WHAT YOU ARE ASKED TO DO ▸ Every line below is to be given again precisely; images are to be left out.

MATERIAL FOR THE TASK ▸
────────────────────────────────────────
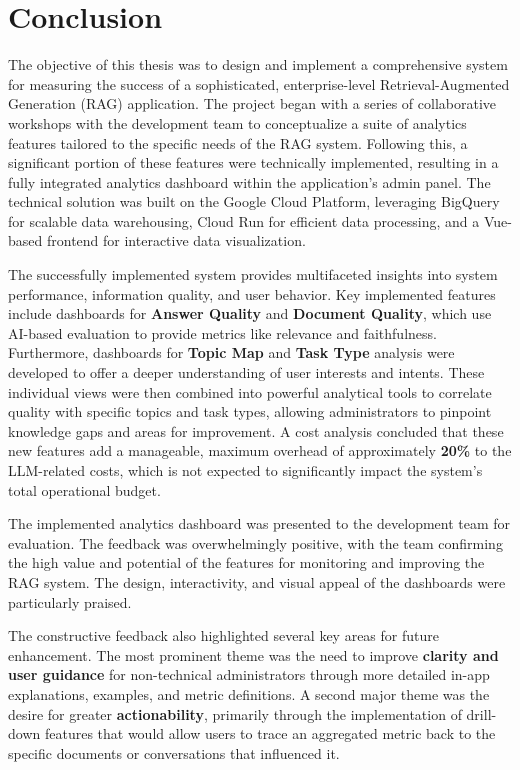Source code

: \documentclass[
	english,
	ruledheaders=section,%
	class=report,%
	thesis={type=bachelor},%
	accentcolor=1b,%
	custommargins=true,%
	marginpar=false,%
	parskip=half-,%
	fontsize=11pt,%
	DIV=14,
]{tudapub}
\begin{document}
\chapter{Conclusion}
The objective of this thesis was to design and implement a comprehensive system for measuring the success of a sophisticated, enterprise-level Retrieval-Augmented Generation (RAG) application. The project began with a series of collaborative workshops with the development team to conceptualize a suite of analytics features tailored to the specific needs of the RAG system. Following this, a significant portion of these features were technically implemented, resulting in a fully integrated analytics dashboard within the application's admin panel. The technical solution was built on the Google Cloud Platform, leveraging BigQuery for scalable data warehousing, Cloud Run for efficient data processing, and a Vue-based frontend for interactive data visualization.

The successfully implemented system provides multifaceted insights into system performance, information quality, and user behavior. Key implemented features include dashboards for \textbf{Answer Quality} and \textbf{Document Quality}, which use AI-based evaluation to provide metrics like relevance and faithfulness. Furthermore, dashboards for \textbf{Topic Map} and \textbf{Task Type} analysis were developed to offer a deeper understanding of user interests and intents. These individual views were then combined into powerful analytical tools to correlate quality with specific topics and task types, allowing administrators to pinpoint knowledge gaps and areas for improvement. A cost analysis concluded that these new features add a manageable, maximum overhead of approximately \textbf{20\%} to the LLM-related costs, which is not expected to significantly impact the system's total operational budget.

The implemented analytics dashboard was presented to the development team for evaluation. The feedback was overwhelmingly positive, with the team confirming the high value and potential of the features for monitoring and improving the RAG system. The design, interactivity, and visual appeal of the dashboards were particularly praised.

The constructive feedback also highlighted several key areas for future enhancement. The most prominent theme was the need to improve \textbf{clarity and user guidance} for non-technical administrators through more detailed in-app explanations, examples, and metric definitions. A second major theme was the desire for greater \textbf{actionability}, primarily through the implementation of drill-down features that would allow users to trace an aggregated metric back to the specific documents or conversations that influenced it.
\end{document}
────────────────────────────────────────
RESPONSE BOX ▸
Source code

: \documentclass[
	english,
	ruledheaders=section,%
	class=report,%
	thesis={type=bachelor},%
	accentcolor=1b,%
	custommargins=true,%
	marginpar=false,%
	parskip=half-,%
	fontsize=11pt,%
	DIV=14,
]{tudapub}
\begin{document}
\chapter{Conclusion}
The objective of this thesis was to design and implement a comprehensive system for measuring the success of a sophisticated, enterprise-level Retrieval-Augmented Generation (RAG) application. The project began with a series of collaborative workshops with the development team to conceptualize a suite of analytics features tailored to the specific needs of the RAG system. Following this, a significant portion of these features were technically implemented, resulting in a fully integrated analytics dashboard within the application's admin panel. The technical solution was built on the Google Cloud Platform, leveraging BigQuery for scalable data warehousing, Cloud Run for efficient data processing, and a Vue-based frontend for interactive data visualization.

The successfully implemented system provides multifaceted insights into system performance, information quality, and user behavior. Key implemented features include dashboards for \textbf{Answer Quality} and \textbf{Document Quality}, which use AI-based evaluation to provide metrics like relevance and faithfulness. Furthermore, dashboards for \textbf{Topic Map} and \textbf{Task Type} analysis were developed to offer a deeper understanding of user interests and intents. These individual views were then combined into powerful analytical tools to correlate quality with specific topics and task types, allowing administrators to pinpoint knowledge gaps and areas for improvement. A cost analysis concluded that these new features add a manageable, maximum overhead of approximately \textbf{20\%} to the LLM-related costs, which is not expected to significantly impact the system's total operational budget.

The implemented analytics dashboard was presented to the development team for evaluation. The feedback was overwhelmingly positive, with the team confirming the high value and potential of the features for monitoring and improving the RAG system. The design, interactivity, and visual appeal of the dashboards were particularly praised.

The constructive feedback also highlighted several key areas for future enhancement. The most prominent theme was the need to improve \textbf{clarity and user guidance} for non-technical administrators through more detailed in-app explanations, examples, and metric definitions. A second major theme was the desire for greater \textbf{actionability}, primarily through the implementation of drill-down features that would allow users to trace an aggregated metric back to the specific documents or conversations that influenced it.
\end{document}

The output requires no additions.